If you have less than ~1000 items, then performance doesn't matter. If, however, you've measured that this code is actually affecting performance, and you're also 100% certain that values are never inserted or removed while the "map" is alive, then std::vector
is actually far faster to be created, initialized, and used. However, if you use a std::vector
, then developers are likely to make incorrect assumptions in surrounding code, and the code will likely eventually generate bugs, so you definitely only want to make this switch if it measurably makes a big difference in app performance. It doesn't matter how fast your app is, if it's wrong.
Upvotes: 0
Reputation: 170
I just wondered about the same question. Although I generally agree that one should in most cases use the most convenient container and also that, when in doubt, you should measure yourself, I think it is nice to have at least a general idea of the dimensions we're talking about.
Hence, I implemented a small example:
#include <string>
#include <iostream>
#include <vector>
#include <unordered_map>
#include <chrono>
struct MyStruct {
int value;
};
int main(int argc, char** argv) {
size_t const SIZE = 100;
size_t const ACCESSES = 10000;
std::vector<MyStruct const*> my_structs;
for (size_t i = 0; i < SIZE; ++i) {
my_structs.push_back(new MyStruct());
}
std::vector<double> values_vec(my_structs.size());
std::unordered_map<MyStruct const*, double> values_map;
for (size_t i = 0; i < SIZE; ++i) {
double rand_val = (rand() % 1000)/10;
values_vec[i] = rand_val;
values_map[my_structs[i]] = rand_val;
}
std::vector<MyStruct const*> queries_ptr;
std::vector<size_t> queries_int;
for (size_t i = 0; i < ACCESSES; ++i) {
size_t idx = rand() % SIZE;
queries_int.push_back(idx);
queries_ptr.push_back(my_structs[idx]);
}
auto begin_vec = std::chrono::steady_clock::now();
double large_sum_vec = 0;
for (size_t query : queries_int) {
large_sum_vec += values_vec[query];
}
auto end_vec = std::chrono::steady_clock::now();
double large_sum_map = 0;
for (MyStruct const* query : queries_ptr) {
large_sum_map += values_map[query];
}
auto end_map = std::chrono::steady_clock::now();
std::cout << "Results for " << ACCESSES << " accesses to vector of size " << SIZE << std::endl;
std::cout << "=== VEC === Result = " << large_sum_vec << " Time = " << std::chrono::duration_cast<std::chrono::microseconds>(end_vec - begin_vec).count() << " microseconds" << std::endl;
std::cout << "=== MAP === Result = " << large_sum_vec << " Time = " << std::chrono::duration_cast<std::chrono::microseconds>(end_map - end_vec).count() << " microseconds" << std::endl;
for (size_t i = 0; i < SIZE; ++i) {
delete my_structs[i];
}
}
You can find it here on Coliru: https://coliru.stacked-crooked.com/a/a986dd2607a8566a
The result: std::vector with indices is about 10-20 times faster than std::unordered_map for random read-access
Interestingly, both running times are almost independent of the data size. With increasing numbers of accesses the relation shifts more towards 1:20. I did not test write-intensive / mixed, but I don't expect that there is much of a difference, since the element is already found at this point.
Upvotes: 0
Reputation: 238471
Generally:
Vector has better cache coherence due to lack of indirection. Accessing an index is faster because there is no need to calculate a hash function. Iteration has predictable branches.

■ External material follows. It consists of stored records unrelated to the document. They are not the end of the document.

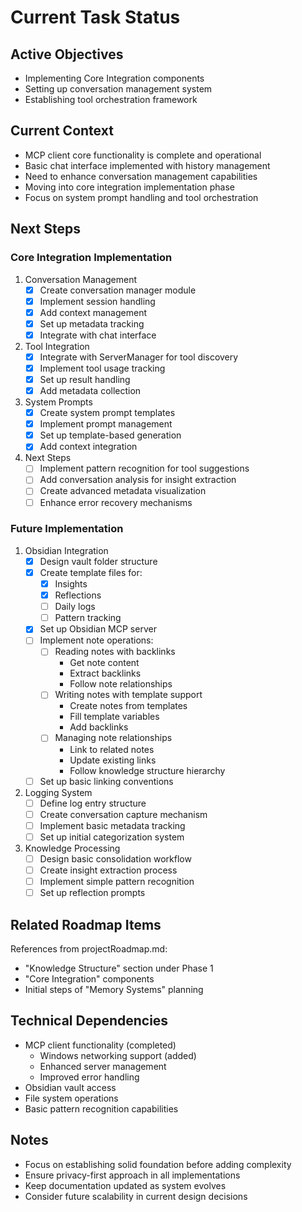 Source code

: # Current Task Status

## Active Objectives
- Implementing Core Integration components
- Setting up conversation management system
- Establishing tool orchestration framework

## Current Context
- MCP client core functionality is complete and operational
- Basic chat interface implemented with history management
- Need to enhance conversation management capabilities
- Moving into core integration implementation phase
- Focus on system prompt handling and tool orchestration

## Next Steps

### Core Integration Implementation
1. Conversation Management
   - [x] Create conversation manager module
   - [x] Implement session handling
   - [x] Add context management
   - [x] Set up metadata tracking
   - [x] Integrate with chat interface

2. Tool Integration
   - [x] Integrate with ServerManager for tool discovery
   - [x] Implement tool usage tracking
   - [x] Set up result handling
   - [x] Add metadata collection

3. System Prompts
   - [x] Create system prompt templates
   - [x] Implement prompt management
   - [x] Set up template-based generation
   - [x] Add context integration

4. Next Steps
   - [ ] Implement pattern recognition for tool suggestions
   - [ ] Add conversation analysis for insight extraction
   - [ ] Create advanced metadata visualization
   - [ ] Enhance error recovery mechanisms

### Future Implementation
1. Obsidian Integration
   - [x] Design vault folder structure
   - [x] Create template files for:
     - [x] Insights
     - [x] Reflections
     - [ ] Daily logs
     - [ ] Pattern tracking
   - [x] Set up Obsidian MCP server
   - [ ] Implement note operations:
     - [ ] Reading notes with backlinks
       * Get note content
       * Extract backlinks
       * Follow note relationships
     - [ ] Writing notes with template support
       * Create notes from templates
       * Fill template variables
       * Add backlinks
     - [ ] Managing note relationships
       * Link to related notes
       * Update existing links
       * Follow knowledge structure hierarchy
   - [ ] Set up basic linking conventions

2. Logging System
   - [ ] Define log entry structure
   - [ ] Create conversation capture mechanism
   - [ ] Implement basic metadata tracking
   - [ ] Set up initial categorization system

3. Knowledge Processing
   - [ ] Design basic consolidation workflow
   - [ ] Create insight extraction process
   - [ ] Implement simple pattern recognition
   - [ ] Set up reflection prompts

## Related Roadmap Items
References from projectRoadmap.md:
- "Knowledge Structure" section under Phase 1
- "Core Integration" components
- Initial steps of "Memory Systems" planning

## Technical Dependencies
- MCP client functionality (completed)
  * Windows networking support (added)
  * Enhanced server management
  * Improved error handling
- Obsidian vault access
- File system operations
- Basic pattern recognition capabilities

## Notes
- Focus on establishing solid foundation before adding complexity
- Ensure privacy-first approach in all implementations
- Keep documentation updated as system evolves
- Consider future scalability in current design decisions
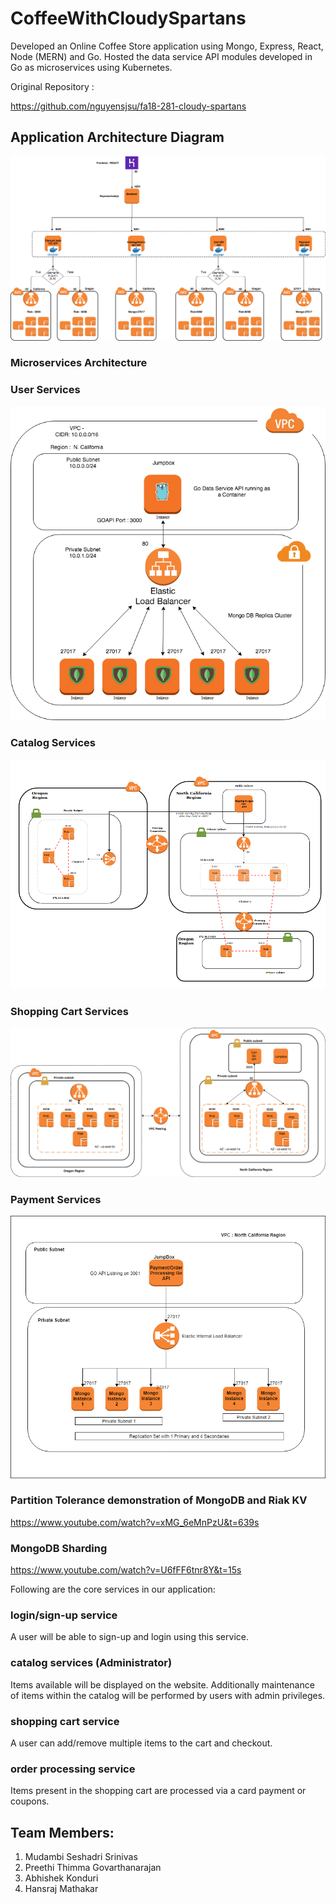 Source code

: # CoffeeWithCloudySpartans
Developed an Online Coffee Store application using Mongo, Express, React, Node (MERN) and Go. Hosted the data service API modules developed in Go as microservices using Kubernetes.

Original Repository :

https://github.com/nguyensjsu/fa18-281-cloudy-spartans


## Application Architecture Diagram

![ArchitectureDiagram](/Architecture/Architecture.png)

### Microservices Architecture

### User Services

![UserServices](/Architecture/MongoDiagram.png)


### Catalog Services


![CatalogServices](/Architecture/SignUp_Login_architecture.png)


### Shopping Cart Services


![ShoppingCart](/Architecture/CartAPI_diagram.png)


### Payment Services


![PaymentServices](/Architecture/Payment_API.png)

### Partition Tolerance demonstration of MongoDB and Riak KV

https://www.youtube.com/watch?v=xMG_6eMnPzU&t=639s

### MongoDB Sharding

https://www.youtube.com/watch?v=U6fFF6tnr8Y&t=15s







Following are the core services in our application:
### login/sign-up service
A user will be able to sign-up and login using this service.

### catalog services (Administrator)
Items available will be displayed on the website.
Additionally maintenance of items within the catalog will be performed by users with admin privileges.

### shopping cart service
A user can add/remove multiple items to the cart and checkout.

### order processing service
Items present in the shopping cart are processed via a card payment or coupons.

## Team Members:
1. Mudambi Seshadri Srinivas 
2. Preethi Thimma Govarthanarajan
3. Abhishek Konduri
4. Hansraj Mathakar



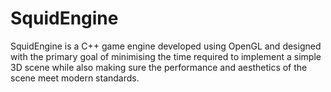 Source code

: # SquidEngine
SquidEngine is a C++ game engine developed using OpenGL and designed with the primary goal of minimising the time required to implement a simple 3D scene while also making sure the performance and aesthetics of the scene meet modern standards. 
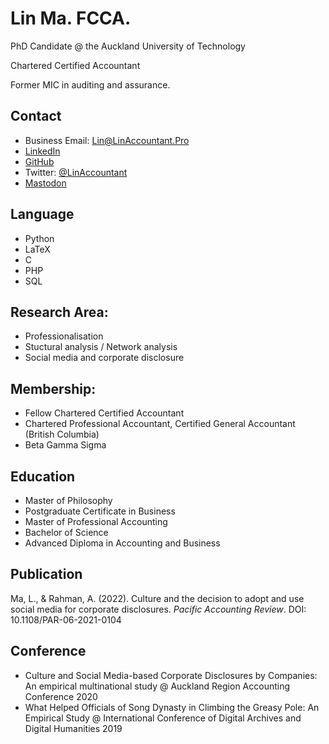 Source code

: # Lin Ma. FCCA.
PhD Candidate @ the Auckland University of Technology

Chartered Certified Accountant

Former MIC in auditing and assurance. 

## Contact
- Business Email: Lin@LinAccountant.Pro
- [LinkedIn](https://www.linkedin.com/in/linacct/)
- [GitHub](https://github.com/chillylin)
- Twitter: [@LinAccountant](https://twitter.com/LinAccountant)
- <a rel="me" href="https://mstdn.ca/@chillylin">Mastodon</a>

## Language
- Python
- LaTeX
- C
- PHP
- SQL

## Research Area:  
- Professionalisation
- Stuctural analysis / Network analysis
- Social media and corporate disclosure 

## Membership:
- Fellow Chartered Certified Accountant
- Chartered Professional Accountant, Certified General Accountant (British Columbia)
- Beta Gamma Sigma

## Education
- Master of Philosophy
- Postgraduate Certificate in Business
- Master of Professional Accounting
- Bachelor of Science
- Advanced Diploma in Accounting and Business

## Publication 
Ma, L., & Rahman, A. (2022). Culture and the decision to adopt and use social media for corporate disclosures. _Pacific Accounting Review_. DOI: 10.1108/PAR-06-2021-0104

## Conference
- Culture and Social Media-based Corporate Disclosures by Companies: An empirical multinational study @ Auckland Region Accounting Conference 2020
- What Helped Officials of Song Dynasty in Climbing the Greasy Pole: An Empirical Study @ International Conference of Digital Archives and Digital Humanities 2019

Unordered map uses less memory with sparse structures (you said that indices are continuous, so this advantage does not apply to you). Adding or removing elements in arbitrary indices is asymptotically faster with unordered map.
Asymptotic complexity doesn't necessarily matter when you have only very few elements such as 100-1000. Cache coherency and branch prediction tend to dominate in this case.
First pick which ever data structure is more convenient. Then measure if accessing that structure has significant impact on performance of the program as a whole. If it does, then measure the difference with the other data structure to see if it is significantly faster (in relation to variance of measurement).
Upvotes: 4
Reputation: 11146
Generally speaking.
If you have something like 100-1000
elements, the container doesn't really matter in itself - using a std::map
even is better than std::unordered_map
for example if you ever need to debug print the content - unless you somehow rely on the hash. It's when you get to something like 100k+ elements that container performance starts to get interesting.
Upvotes: 0